▶ **WHAT THIS TASK INVOLVES**: Your output should consist of the lines from the first line of the records below through the one with "Thank you Elijah", exactly, minus the pictures.

==== LISTED ENTRIES ====

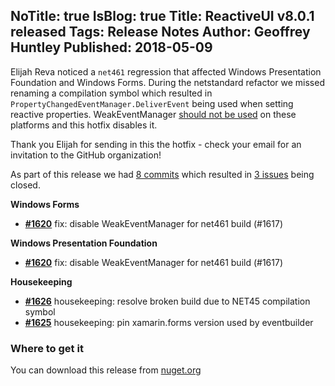NoTitle: true
IsBlog: true
Title: ReactiveUI v8.0.1 released
Tags: Release Notes
Author: Geoffrey Huntley
Published: 2018-05-09
---

Elijah Reva noticed a `net461` regression that affected Windows Presentation Foundation and Windows Forms. During the netstandard refactor we missed renaming a compilation symbol which resulted in `PropertyChangedEventManager.DeliverEvent` being used when setting reactive properties. WeakEventManager [should not be used](https://github.com/reactiveui/ReactiveUI/issues/661) on these platforms and this hotfix disables it.

Thank you Elijah for sending in this the hotfix - check your email for an invitation to the GitHub organization!

As part of this release we had [8 commits](https://github.com/reactiveui/reactiveui/compare/8.0.0...8.0.1) which resulted in [3 issues](https://github.com/reactiveui/ReactiveUI/issues?milestone=10&state=closed) being closed.



__Windows Forms__

- [__#1620__](https://github.com/reactiveui/ReactiveUI/pull/1620) fix: disable WeakEventManager for net461 build (#1617)

__Windows Presentation Foundation__

- [__#1620__](https://github.com/reactiveui/ReactiveUI/pull/1620) fix: disable WeakEventManager for net461 build (#1617)

__Housekeeping__

- [__#1626__](https://github.com/reactiveui/ReactiveUI/pull/1626) housekeeping: resolve broken build due to NET45 compilation symbol
- [__#1625__](https://github.com/reactiveui/ReactiveUI/pull/1625) housekeeping: pin xamarin.forms version used by eventbuilder

### Where to get it
You can download this release from [nuget.org](https://www.nuget.org/packages/reactiveui/8.0.1)
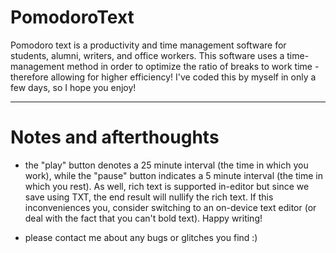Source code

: # PomodoroText

Pomodoro text is a productivity and time management software for students, alumni, writers, and office workers. This software uses a time-management method in order to optimize the ratio of breaks to work time - therefore allowing for higher efficiency! I've coded this by myself in only a few days, so I hope you enjoy!

***

# Notes and afterthoughts
 - the "play" button denotes a 25 minute interval (the time in which you work), while the "pause" button indicates a 5 minute interval (the time in which you rest). As well, rich text is supported in-editor but since we save using TXT, the end result will nullify the rich text. If this inconveniences you, consider switching to an on-device text editor (or deal with the fact that you can't bold text). Happy writing!

- please contact me about any bugs or glitches you find :) 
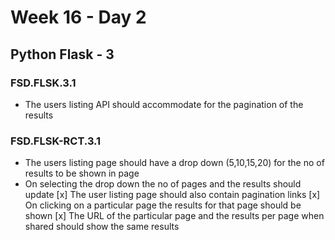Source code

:# Week 16 - Day 2

## Python Flask - 3

### FSD.FLSK.3.1

- The users listing API should accommodate for the pagination of the results

### FSD.FLSK-RCT.3.1

- The users listing page should have a drop down (5,10,15,20) for the no of results to be shown in page
- On selecting the drop down the no of pages and the results should update
  [x] The user listing page should also contain pagination links
  [x] On clicking on a particular page the results for that page should be shown
  [x] The URL of the particular page and the results per page when shared should show the same results
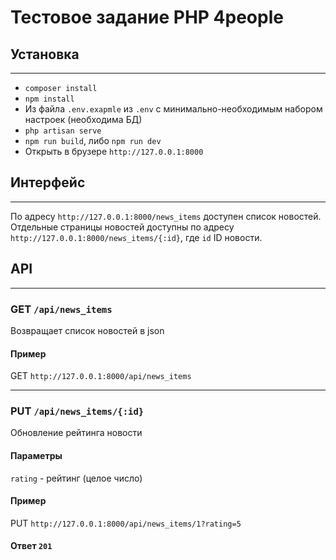 # Тестовое задание PHP 4people

## Установка

---
- `composer install`
- `npm install`
- Из файла `.env.exapmle` из `.env` с минимально-необходимым набором настроек (необходима БД)
- `php artisan serve`
- `npm run build`, либо `npm run dev`
- Открыть в брузере `http://127.0.0.1:8000`

## Интерфейс

---
По адресу `http://127.0.0.1:8000/news_items` доступен список новостей. Отдельные страницы новостей доступны по 
адресу `http://127.0.0.1:8000/news_items/{:id}`, где `id` ID новости.


## API

---
### GET `/api/news_items`

Возвращает список новостей в json

#### Пример

GET `http://127.0.0.1:8000/api/news_items`

---

### PUT `/api/news_items/{:id}`

Обновление рейтинга новости

#### Параметры

`rating` - рейтинг (целое число)

#### Пример

PUT `http://127.0.0.1:8000/api/news_items/1?rating=5`

#### Ответ `201`


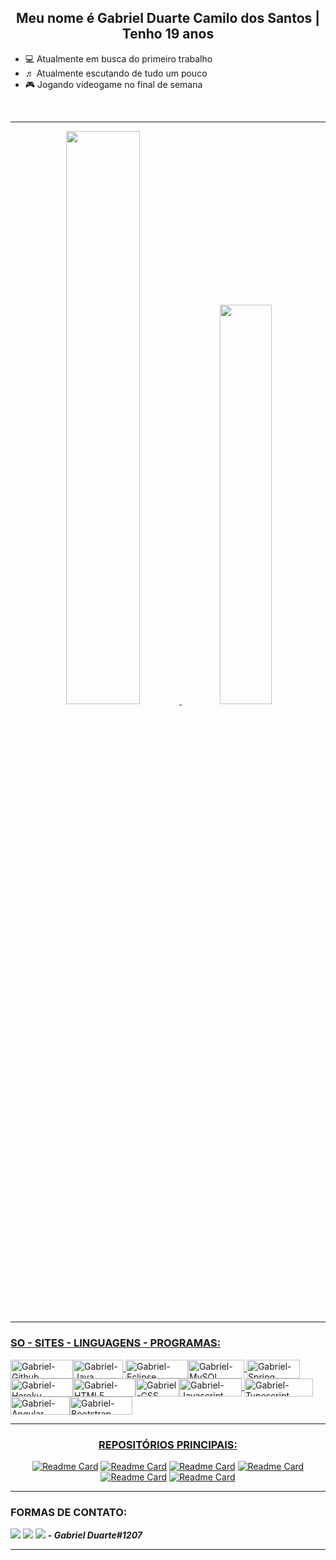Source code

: <div align="center"><h2> Meu nome é Gabriel Duarte Camilo dos Santos | Tenho 19 anos </h2></div>

- 💻 Atualmente em busca do primeiro trabalho
- ♬ Atualmente escutando de tudo um pouco
- 🎮 Jogando videogame no final de semana

<br>
<hr>
<div align="center">
  <a href="https://github.com/GDuart4002">
  <img width="48.5%" 
   src="https://github-readme-stats.vercel.app/api?PAT_1&username=GDuart4002&show_icons=true&theme=slateorange&include_all_commits=true&count_private=true"/>
  <img width="40.5%" src="https://github-readme-stats.vercel.app/api/top-langs/?PAT_1&username=GDuart4002&layout=compact&langs_count=7&theme=slateorange"/>
</div>
 
---------------------------------------------------------------------------------------------------------------------------------------------------------------------
### SO - SITES - LINGUAGENS - PROGRAMAS:
<img align="center" alt="Gabriel-Github" height="30" width="100" src="https://img.shields.io/badge/GitHub-100000?style=for-the-badge&logo=github&logoColor=white"><img align="center" alt="Gabriel-Java" height="30" width="80" src="https://img.shields.io/badge/Java-ED8B00?style=for-the-badge&logo=java&logoColor=white">  <img align="center" alt="Gabriel-Eclipse" height="30" width="100" src="https://img.shields.io/badge/Eclipse-2C2255?style=for-the-badge&logo=eclipse&logoColor=white"><img align="center" alt="Gabriel-MySQL" height="30" width="90" src="https://img.shields.io/badge/MySQL-005C84?style=for-the-badge&logo=mysql&logoColor=white">  <img align="center" alt="Gabriel-Spring" height="30" width="85" src="https://img.shields.io/badge/Spring-6DB33F?style=for-the-badge&logo=spring&logoColor=white"> <img align="center" alt="Gabriel-Heroku" height="29" width="100" src="https://img.shields.io/badge/Heroku-430098?style=for-the-badge&logo=heroku&logoColor=white"><img align="center" alt="Gabriel-HTML5" height="29" width="100" src="https://img.shields.io/badge/HTML5-E34F26?style=for-the-badge&logo=html5&logoColor=white"><img align="center" alt="Gabriel-CSS" height="29" width="70" src="https://img.shields.io/badge/CSS-239120?&style=for-the-badge&logo=css3&logoColor=white"><img align="center" alt="Gabriel-Javascript" height="29" width="100" src="https://img.shields.io/badge/JavaScript-F7DF1E?style=for-the-badge&logo=javascript&logoColor=black"> <img align="center" alt="Gabriel-Typescript" height="29" width="110" src="https://img.shields.io/badge/TypeScript-007ACC?style=for-the-badge&logo=typescript&logoColor=white"><img align="center" alt="Gabriel-Angular" height="29" width="95" src="https://img.shields.io/badge/Angular-DD0031?style=for-the-badge&logo=angular&logoColor=white"><img align="center" alt="Gabriel-Bootstrap" height="29" width="100" src="https://img.shields.io/badge/Bootstrap-563D7C?style=for-the-badge&logo=bootstrap&logoColor=white">
 
---------------------------------------------------------------------------------------------------------------------------------------------------------------------
<div align="center">
 <h3> REPOSITÓRIOS PRINCIPAIS: </h3>

[![Readme Card](https://github-readme-stats.vercel.app/api/pin/?username=GDuart4002&show_icons=true&theme=slateorange&repo=BlogPessoalFront)](https://github.com/GDuart4002/BlogPessoalFront)
[![Readme Card](https://github-readme-stats.vercel.app/api/pin/?username=GDuart4002&show_icons=true&theme=slateorange&repo=BlogPessoal)](https://github.com/GDuart4002/BlogPessoal)
[![Readme Card](https://github-readme-stats.vercel.app/api/pin/?username=GDuart4002&show_icons=true&theme=slateorange&repo=FundamentosWeb)](https://github.com/GDuart4002/FundamentosWeb)
[![Readme Card](https://github-readme-stats.vercel.app/api/pin/?username=GDuart4002&show_icons=true&theme=slateorange&repo=BootstrapSite)](https://github.com/GDuart4002/BootstrapSite)
[![Readme Card](https://github-readme-stats.vercel.app/api/pin/?username=ProjetoAvancar&show_icons=true&theme=slateorange&repo=frontend)](https://github.com/ProjetoAvancar/frontend)
[![Readme Card](https://github-readme-stats.vercel.app/api/pin/?username=ProjetoAvancar&show_icons=true&theme=slateorange&repo=backend)](https://github.com/ProjetoAvancar/backend)
</div>
 
---------------------------------------------------------------------------------------------------------------------------------------------------------------------
### FORMAS DE CONTATO:
<a href = "mailto:gabriel.d.c.s.master@gmail.com"><img src="https://img.shields.io/badge/Gmail-D14836?style=for-the-badge&logo=gmail&logoColor=white" target="_blank"></a>
<a href = "https://www.linkedin.com/in/gabriel-duarte-aa042b234" target="_blank"><img src="https://img.shields.io/badge/-LinkedIn-%230077B5?style=for-the-badge&logo=linkedin&logoColor=white" target="_blank"></a>
<a href = "Gabriel Duarte#1207"><img src="https://img.shields.io/badge/Discord-7289DA?style=for-the-badge&logo=discord&logoColor=white"></a> ***- Gabriel Duarte#1207***
 
---------------------------------------------------------------------------------------------------------------------------------------------------------------------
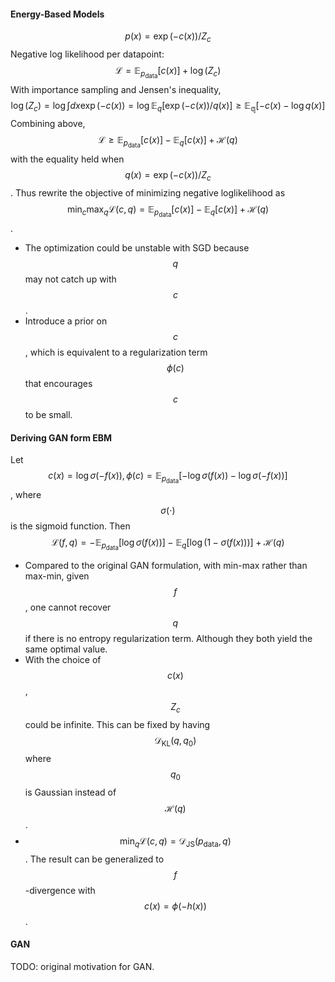 

#### Energy-Based Models
$$p(x) = \exp(-c(x))/Z_c$$
Negative log likelihood per datapoint:
$$\mathcal{L} = \mathbb{E}_{p_\text{data}}\left[c(x)\right] + \log(Z_c)$$
With importance sampling and Jensen's inequality, 
$$\log(Z_c) = \log \int dx \exp(-c(x)) = \log \mathbb{E}_q\left[\exp(-c(x)) / q(x)\right] \geq \mathbb{E_q}\left[-c(x)- \log q(x)\right]$$
Combining above, 
$$\mathcal{L} \geq \mathbb{E}_{p_\text{data}}\left[c(x)\right] - \mathbb{E}_q\left[c(x)\right] + \mathcal{H}(q)$$
with the equality held when $$q(x) = \exp(-c(x))/Z_c$$.
Thus rewrite the objective of minimizing negative loglikelihood as
$$\min_c \max_q \mathcal{L}(c, q) = \mathbb{E}_{p_\text{data}}\left[c(x)\right] - \mathbb{E}_q\left[c(x)\right] + \mathcal{H}(q)$$. 
* The optimization could be unstable with SGD because $$q$$ may not catch up with $$c$$. 
* Introduce a prior on $$c$$, which is equivalent to a regularization term $$\phi(c)$$ that encourages $$c$$ to be small.

#### Deriving GAN form EBM
Let $$c(x) = \log\sigma(-f(x)), \phi(c) = \mathbb{E}_{p_\text{data}}\left[-\log\sigma(f(x)) - \log\sigma(-f(x))\right]$$, where $$\sigma(\cdot)$$ is the sigmoid function. 
Then $$\mathcal{L}(f, q) = -\mathbb{E}_{p_\text{data}}\left[\log\sigma(f(x))\right] -\mathbb{E}_q\left[\log(1-\sigma(f(x)))\right] + \mathcal{H}(q)$$
* Compared to the original GAN formulation, with min-max rather than max-min, given $$f$$, one cannot recover $$q$$ if there is no entropy regularization term. Although they both yield the same optimal value. 
* With the choice of $$c(x)$$, $$Z_c$$ could be infinite. This can be fixed by having $$\mathcal{D}_\text{KL}(q, q_0)$$ where $$q_0$$ is Gaussian instead of $$\mathcal{H}(q)$$. 
* $$\min_q \mathcal{L}(c, q) = \mathcal{D}_\text{JS}(p_\text{data}, q)$$. The result can be generalized to $$f$$-divergence with $$c(x) = \phi(-h(x))$$.

#### GAN
TODO: original motivation for GAN.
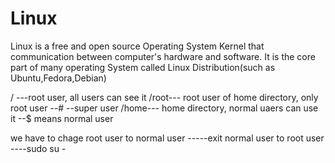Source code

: # Linux
Linux is a free and open source Operating System Kernel that communication between computer's hardware and software.
It is the core part of many operating System called Linux Distribution(such as Ubuntu,Fedora,Debian)


/ ---root user, all users can see it
/root--- root user of home directory, only root user --# --super user
/home--- home directory, normal uaers can use it --$ means normal user

we have to chage root user to normal user -----exit
normal user to root user ----sudo su -



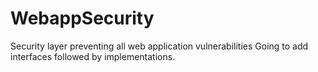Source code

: # WebappSecurity
Security layer preventing all web application vulnerabilities
Going to add interfaces followed by implementations.
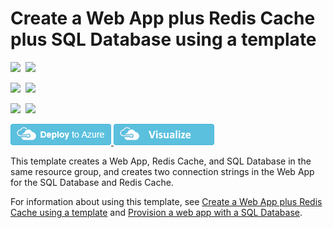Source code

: # Create a Web App plus Redis Cache plus SQL Database using a template

<IMG SRC="https://azbotstorage.blob.core.windows.net/badges/201-web-app-redis-cache-sql-database/PublicLastTestDate.svg" />&nbsp;
<IMG SRC="https://azbotstorage.blob.core.windows.net/badges/201-web-app-redis-cache-sql-database/PublicDeployment.svg" />&nbsp;

<IMG SRC="https://azbotstorage.blob.core.windows.net/badges/201-web-app-redis-cache-sql-database/FairfaxLastTestDate.svg" />&nbsp;
<IMG SRC="https://azbotstorage.blob.core.windows.net/badges/201-web-app-redis-cache-sql-database/FairfaxDeployment.svg" />&nbsp;

<IMG SRC="https://azbotstorage.blob.core.windows.net/badges/201-web-app-redis-cache-sql-database/BestPracticeResult.svg" />&nbsp;
<IMG SRC="https://azbotstorage.blob.core.windows.net/badges/201-web-app-redis-cache-sql-database/CredScanResult.svg" />&nbsp;

<a href="https://portal.azure.com/#create/Microsoft.Template/uri/https%3A%2F%2Fraw.githubusercontent.com%2FAzure%2Fazure-quickstart-templates%2Fmaster%2F201-web-app-redis-cache-sql-database%2Fazuredeploy.json" target="_blank">
    <img src="https://raw.githubusercontent.com/Azure/azure-quickstart-templates/master/1-CONTRIBUTION-GUIDE/images/deploytoazure.png"/>
</a>
<a href="http://armviz.io/#/?load=https%3A%2F%2Fraw.githubusercontent.com%2FAzure%2Fazure-quickstart-templates%2Fmaster%2F201-web-app-redis-cache-sql-database%2Fazuredeploy.json" target="_blank">
    <img src="https://raw.githubusercontent.com/Azure/azure-quickstart-templates/master/1-CONTRIBUTION-GUIDE/images/visualizebutton.png"/>
</a>

This template creates a Web App, Redis Cache, and SQL Database in the same resource group, and creates two connection strings in the Web App for the SQL Database and Redis Cache.

For information about using this template, see [Create a Web App plus Redis Cache using a template](https://azure.microsoft.com/en-us/documentation/articles/cache-web-app-arm-with-redis-cache-provision/) and [Provision a web app with a SQL Database](https://azure.microsoft.com/en-us/documentation/articles/app-service-web-arm-with-sql-database-provision/).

====

▶ **RESPONSE FOR THIS EXERCISE**:
NoTitle: true
IsBlog: true
Title: ReactiveUI v8.0.1 released
Tags: Release Notes
Author: Geoffrey Huntley
Published: 2018-05-09
---

Elijah Reva noticed a `net461` regression that affected Windows Presentation Foundation and Windows Forms. During the netstandard refactor we missed renaming a compilation symbol which resulted in `PropertyChangedEventManager.DeliverEvent` being used when setting reactive properties. WeakEventManager [should not be used](https://github.com/reactiveui/ReactiveUI/issues/661) on these platforms and this hotfix disables it.

Thank you Elijah for sending in this the hotfix - check your email for an invitation to the GitHub organization!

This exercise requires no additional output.